Inaugural Spencer Stuart U.S. Technology Board Index highlights latest trends in board composition, governance and compensation
New York — December 4, 2012 — The boards of U.S. technology companies are more likely to have a separate chairman and CEO than their S&P 500 counterparts, but have a much lower representation of female directors. These are among the findings revealed in the first Spencer Stuart
U.S. Technology Board Index, a study of the board composition and governance practices of 200 leading U.S. technology companies.
The
U.S. Technology Board Index expands upon the annual
Spencer Stuart Silicon Valley Board Index to include top U.S. technology companies outside of Silicon Valley. Companies in the index range in size from about $400 million in 2011 revenues to more than $125 billion and represent a broad swath of technology companies, including computer manufacturers, software developers, semiconductor and component makers, telecommunications equipment manufacturers, managed applications and network services, IT services, Internet publishing, search and Internet retail companies. Throughout the index, data from technology companies is compared to the broader S&P 500 as well as a subset of Silicon Valley-based technology companies.
“As technology exerts greater influence across industries and in the economy as a whole, it is fitting to expand our view of governance in technology companies to businesses outside of Silicon Valley,” said Nayla Rizk, Spencer Stuart consultant and study co-author.
Technology companies, and particularly those based in Silicon Valley, are much more likely to have a separate chairman and CEO than the S&P 500. Sixty-five percent of technology boards overall and 74 percent of Silicon Valley boards split the roles, compared with 43 percent of S&P 500 boards.
The majority of technology boards, 60 percent, have at least one woman serving on the board, trailing both Silicon Valley boards (63 percent) and the S&P 500 (91 percent). Women represent 11 percent of the total number of directors on technology boards, compared with 17 percent of S&P 500 directors.

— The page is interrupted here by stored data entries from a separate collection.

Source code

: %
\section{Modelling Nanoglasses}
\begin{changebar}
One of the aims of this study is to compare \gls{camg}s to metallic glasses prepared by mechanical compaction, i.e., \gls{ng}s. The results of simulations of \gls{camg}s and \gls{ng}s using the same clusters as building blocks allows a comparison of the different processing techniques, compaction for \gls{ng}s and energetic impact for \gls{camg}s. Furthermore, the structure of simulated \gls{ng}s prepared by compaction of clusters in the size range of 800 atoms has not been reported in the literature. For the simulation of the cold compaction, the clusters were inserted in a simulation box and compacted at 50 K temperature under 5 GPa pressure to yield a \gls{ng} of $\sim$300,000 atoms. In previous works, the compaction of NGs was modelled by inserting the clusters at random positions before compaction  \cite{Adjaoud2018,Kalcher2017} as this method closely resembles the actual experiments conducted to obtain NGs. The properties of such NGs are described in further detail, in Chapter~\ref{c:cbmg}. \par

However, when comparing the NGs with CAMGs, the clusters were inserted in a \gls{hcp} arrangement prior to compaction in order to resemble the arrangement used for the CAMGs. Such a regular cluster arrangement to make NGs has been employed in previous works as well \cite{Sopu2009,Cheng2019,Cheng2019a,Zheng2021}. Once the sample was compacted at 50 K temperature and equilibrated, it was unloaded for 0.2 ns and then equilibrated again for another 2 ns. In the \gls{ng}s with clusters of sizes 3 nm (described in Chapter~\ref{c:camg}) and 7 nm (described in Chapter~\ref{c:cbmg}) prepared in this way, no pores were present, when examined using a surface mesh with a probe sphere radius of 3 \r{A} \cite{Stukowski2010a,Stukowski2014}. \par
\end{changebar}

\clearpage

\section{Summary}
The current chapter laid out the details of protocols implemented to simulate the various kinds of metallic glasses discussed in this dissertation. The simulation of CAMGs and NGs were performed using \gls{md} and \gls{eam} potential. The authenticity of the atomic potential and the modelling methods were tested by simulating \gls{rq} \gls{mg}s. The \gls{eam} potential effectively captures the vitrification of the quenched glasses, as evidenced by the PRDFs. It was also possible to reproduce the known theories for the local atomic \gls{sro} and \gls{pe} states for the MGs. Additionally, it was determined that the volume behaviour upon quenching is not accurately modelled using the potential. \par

“Technology companies are making steady but slow progress in female representation,” said Jason Hancock, Spencer Stuart consultant and study co-author. “As companies increasingly recognize the value of diverse perspectives in the boardroom, we expect to see technology boards become more diverse, adding female directors as well as non-U.S. executives and those with international experience.”
A 10-year look at board governance in Silicon Valley
The Spencer Stuart
U.S. Technology Board Index also includes a special section highlighting 10-year governance trends for Silicon Valley companies. The corporate boards of Silicon Valley’s top technology companies are more independent from management, have more financially savvy directors, and are larger, older and more diverse than they were 10 years ago, the study found.

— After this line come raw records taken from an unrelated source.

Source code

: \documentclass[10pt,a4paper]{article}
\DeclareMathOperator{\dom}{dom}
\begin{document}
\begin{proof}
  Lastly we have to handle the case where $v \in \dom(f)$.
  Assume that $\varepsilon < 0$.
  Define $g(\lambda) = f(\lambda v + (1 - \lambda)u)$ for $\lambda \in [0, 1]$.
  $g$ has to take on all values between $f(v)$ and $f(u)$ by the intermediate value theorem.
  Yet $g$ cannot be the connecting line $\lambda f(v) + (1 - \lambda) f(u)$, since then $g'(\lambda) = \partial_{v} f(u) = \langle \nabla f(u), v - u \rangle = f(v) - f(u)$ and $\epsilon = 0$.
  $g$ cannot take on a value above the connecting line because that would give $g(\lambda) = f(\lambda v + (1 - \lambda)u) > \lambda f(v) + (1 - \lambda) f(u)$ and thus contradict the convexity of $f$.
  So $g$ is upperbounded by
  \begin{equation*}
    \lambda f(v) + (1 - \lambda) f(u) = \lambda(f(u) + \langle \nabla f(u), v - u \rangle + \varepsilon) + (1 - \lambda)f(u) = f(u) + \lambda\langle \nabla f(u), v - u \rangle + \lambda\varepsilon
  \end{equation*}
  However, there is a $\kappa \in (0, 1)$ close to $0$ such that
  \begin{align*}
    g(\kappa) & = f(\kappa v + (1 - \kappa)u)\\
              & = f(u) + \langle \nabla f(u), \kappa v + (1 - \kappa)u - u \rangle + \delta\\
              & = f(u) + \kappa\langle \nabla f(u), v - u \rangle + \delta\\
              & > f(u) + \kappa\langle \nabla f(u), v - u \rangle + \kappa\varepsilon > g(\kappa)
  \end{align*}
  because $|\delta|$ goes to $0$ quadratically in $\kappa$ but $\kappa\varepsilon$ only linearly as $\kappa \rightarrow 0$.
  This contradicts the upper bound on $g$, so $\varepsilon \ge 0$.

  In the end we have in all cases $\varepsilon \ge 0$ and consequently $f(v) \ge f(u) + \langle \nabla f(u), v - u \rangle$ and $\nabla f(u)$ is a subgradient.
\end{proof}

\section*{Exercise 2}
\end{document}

“In many ways, Silicon Valley boards look different today than they did 10 years ago when we began studying governance trends among technology companies in the region,” said Fran Helms, Spencer Stuart consultant and study co-author. “In the decade since the Sarbanes-Oxley Act was passed, boards have increased the number of independent and financially savvy directors and recruited more female directors. They also are more likely to separate the chair and CEO roles.”
Among other notable findings in the 2012
U.S. Technology Board Index:
Technology company boards are smaller and slightly younger than S&P 500 boards. The 200 technology boards in the index have 8.4 members on average, about the same as Silicon Valley boards, but more than two members fewer than S&P 500 boards on average. The average age of technology boards is 62, a year older than the Silicon Valley average and slightly younger than the S&P 500 average of 62.6.
Mandatory retirement is less common among technology boards. Forty-five percent of technology companies and 40 percent of Silicon Valley technology companies disclose a mandatory retirement age for directors. The practice is more common among S&P 500 boards, where 73 percent report having a mandatory retirement age. Among the companies that set one, the average mandatory retirement age is about 73 across the board.
Technology boards are less likely than the S&P 500 to elect directors annually. In response to investor pressure, more companies are moving to a declassified board structure and electing directors annually, although technology companies generally are making this change at a slower pace than S&P 500 companies and Silicon Valley technology companies. More than two-thirds of technology companies (67 percent) elect directors annually; by comparison, 72 percent of Silicon Valley companies and 83 percent of S&P 500 companies have annual director elections.
Cash compensation for technology company directors trails the S&P 500. Nearly all technology companies, including those in Silicon Valley, pay an annual cash retainer to directors. The average cash retainer among those that provide them is $51,802 for technology boards generally and $50,720 for boards in Silicon Valley. The S&P 500 average is significantly higher at $96,649.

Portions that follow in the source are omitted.